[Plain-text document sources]
▶

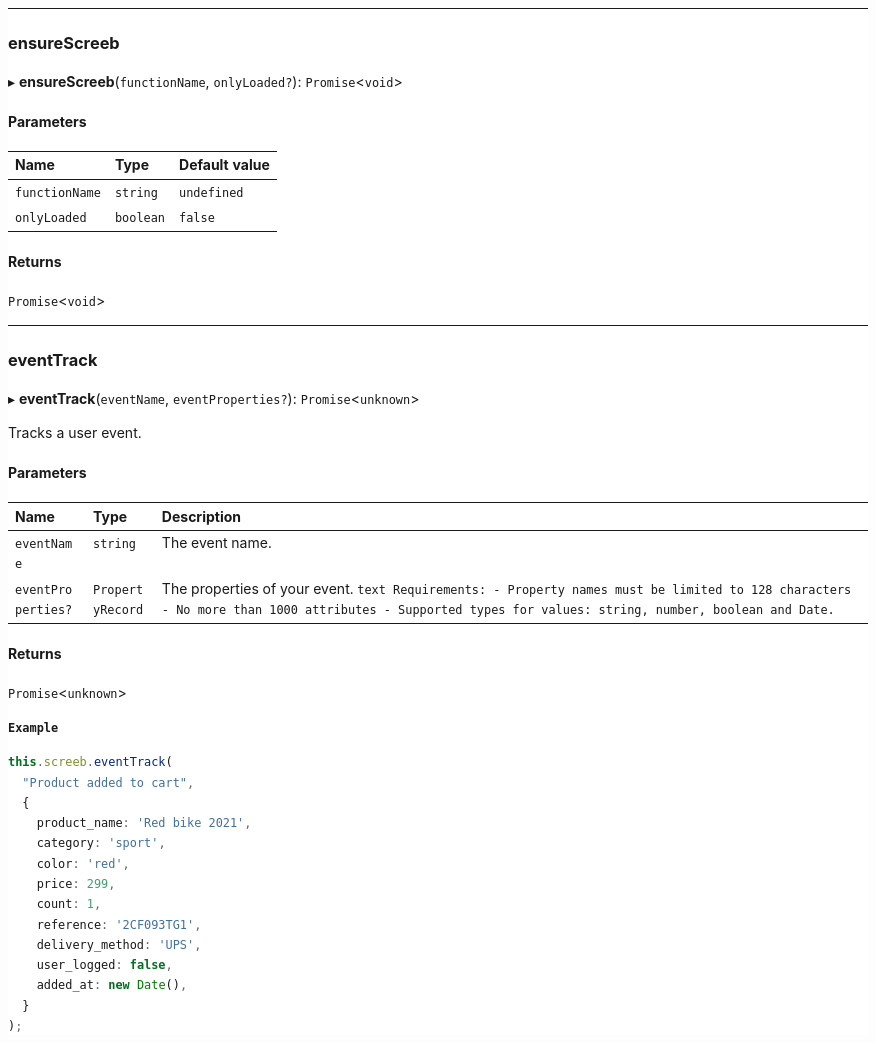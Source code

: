 ___

### ensureScreeb

▸ **ensureScreeb**(`functionName`, `onlyLoaded?`): `Promise`\<`void`\>

#### Parameters

| Name | Type | Default value |
| :------ | :------ | :------ |
| `functionName` | `string` | `undefined` |
| `onlyLoaded` | `boolean` | `false` |

#### Returns

`Promise`\<`void`\>

___

### eventTrack

▸ **eventTrack**(`eventName`, `eventProperties?`): `Promise`\<`unknown`\>

Tracks a user event.

#### Parameters

| Name | Type | Description |
| :------ | :------ | :------ |
| `eventName` | `string` | The event name. |
| `eventProperties?` | `PropertyRecord` | The properties of your event. ```text Requirements: - Property names must be limited to 128 characters - No more than 1000 attributes - Supported types for values: string, number, boolean and Date. ``` |

#### Returns

`Promise`\<`unknown`\>

**`Example`**

```ts
this.screeb.eventTrack(
  "Product added to cart",
  {
    product_name: 'Red bike 2021',
    category: 'sport',
    color: 'red',
    price: 299,
    count: 1,
    reference: '2CF093TG1',
    delivery_method: 'UPS',
    user_logged: false,
    added_at: new Date(),
  }
);
```
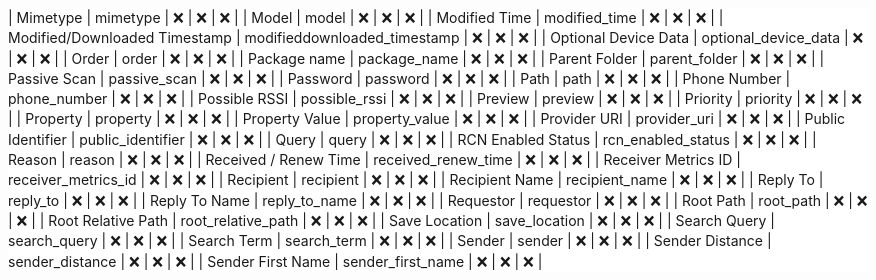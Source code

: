 | Mimetype | mimetype | ❌ | ❌ | ❌ |
| Model | model | ❌ | ❌ | ❌ |
| Modified Time | modified_time | ❌ | ❌ | ❌ |
| Modified/Downloaded Timestamp | modifieddownloaded_timestamp | ❌ | ❌ | ❌ |
| Optional Device Data | optional_device_data | ❌ | ❌ | ❌ |
| Order | order | ❌ | ❌ | ❌ |
| Package name | package_name | ❌ | ❌ | ❌ |
| Parent Folder | parent_folder | ❌ | ❌ | ❌ |
| Passive Scan | passive_scan | ❌ | ❌ | ❌ |
| Password | password | ❌ | ❌ | ❌ |
| Path | path | ❌ | ❌ | ❌ |
| Phone Number | phone_number | ❌ | ❌ | ❌ |
| Possible RSSI | possible_rssi | ❌ | ❌ | ❌ |
| Preview | preview | ❌ | ❌ | ❌ |
| Priority | priority | ❌ | ❌ | ❌ |
| Property | property | ❌ | ❌ | ❌ |
| Property Value | property_value | ❌ | ❌ | ❌ |
| Provider URI | provider_uri | ❌ | ❌ | ❌ |
| Public Identifier | public_identifier | ❌ | ❌ | ❌ |
| Query | query | ❌ | ❌ | ❌ |
| RCN Enabled Status | rcn_enabled_status | ❌ | ❌ | ❌ |
| Reason | reason | ❌ | ❌ | ❌ |
| Received / Renew Time | received_renew_time | ❌ | ❌ | ❌ |
| Receiver Metrics ID | receiver_metrics_id | ❌ | ❌ | ❌ |
| Recipient | recipient | ❌ | ❌ | ❌ |
| Recipient Name | recipient_name | ❌ | ❌ | ❌ |
| Reply To | reply_to | ❌ | ❌ | ❌ |
| Reply To Name | reply_to_name | ❌ | ❌ | ❌ |
| Requestor | requestor | ❌ | ❌ | ❌ |
| Root Path | root_path | ❌ | ❌ | ❌ |
| Root Relative Path | root_relative_path | ❌ | ❌ | ❌ |
| Save Location | save_location | ❌ | ❌ | ❌ |
| Search Query | search_query | ❌ | ❌ | ❌ |
| Search Term | search_term | ❌ | ❌ | ❌ |
| Sender | sender | ❌ | ❌ | ❌ |
| Sender Distance | sender_distance | ❌ | ❌ | ❌ |
| Sender First Name | sender_first_name | ❌ | ❌ | ❌ |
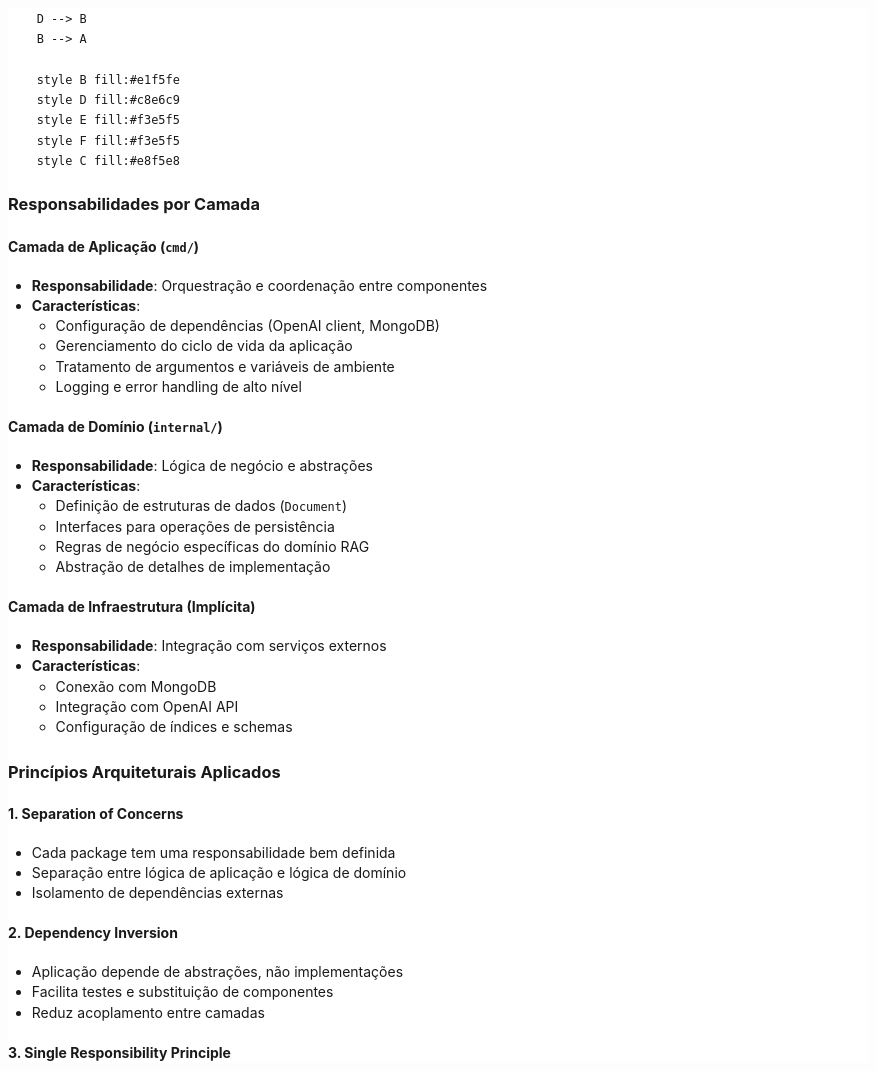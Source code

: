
 ```mermaid
    D --> B
    B --> A

    style B fill:#e1f5fe
    style D fill:#c8e6c9
    style E fill:#f3e5f5
    style F fill:#f3e5f5
    style C fill:#e8f5e8
```

### Responsabilidades por Camada

#### **Camada de Aplicação** (`cmd/`)

- **Responsabilidade**: Orquestração e coordenação entre componentes
- **Características**:
  - Configuração de dependências (OpenAI client, MongoDB)
  - Gerenciamento do ciclo de vida da aplicação
  - Tratamento de argumentos e variáveis de ambiente
  - Logging e error handling de alto nível

#### **Camada de Domínio** (`internal/`)

- **Responsabilidade**: Lógica de negócio e abstrações
- **Características**:
  - Definição de estruturas de dados (`Document`)
  - Interfaces para operações de persistência
  - Regras de negócio específicas do domínio RAG
  - Abstração de detalhes de implementação

#### **Camada de Infraestrutura** (Implícita)

- **Responsabilidade**: Integração com serviços externos
- **Características**:
  - Conexão com MongoDB
  - Integração com OpenAI API
  - Configuração de índices e schemas

### Princípios Arquiteturais Aplicados

#### **1. Separation of Concerns**

- Cada package tem uma responsabilidade bem definida
- Separação entre lógica de aplicação e lógica de domínio
- Isolamento de dependências externas

#### **2. Dependency Inversion**

- Aplicação depende de abstrações, não implementações
- Facilita testes e substituição de componentes
- Reduz acoplamento entre camadas

#### **3. Single Responsibility Principle**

◀

## [Aim of the exercise]
The lines above starting at the one that contains "receiver_metrics_id | ❌ | ❌ | ❌ |" and ending at the one that contains "root_relative_path | ❌ | ❌ | ❌ |" must be transcribed exactly, and no other lines may appear.

## [Exercise output]
| Receiver Metrics ID | receiver_metrics_id | ❌ | ❌ | ❌ |
| Recipient | recipient | ❌ | ❌ | ❌ |
| Recipient Name | recipient_name | ❌ | ❌ | ❌ |
| Reply To | reply_to | ❌ | ❌ | ❌ |
| Reply To Name | reply_to_name | ❌ | ❌ | ❌ |
| Requestor | requestor | ❌ | ❌ | ❌ |
| Root Path | root_path | ❌ | ❌ | ❌ |
| Root Relative Path | root_relative_path | ❌ | ❌ | ❌ |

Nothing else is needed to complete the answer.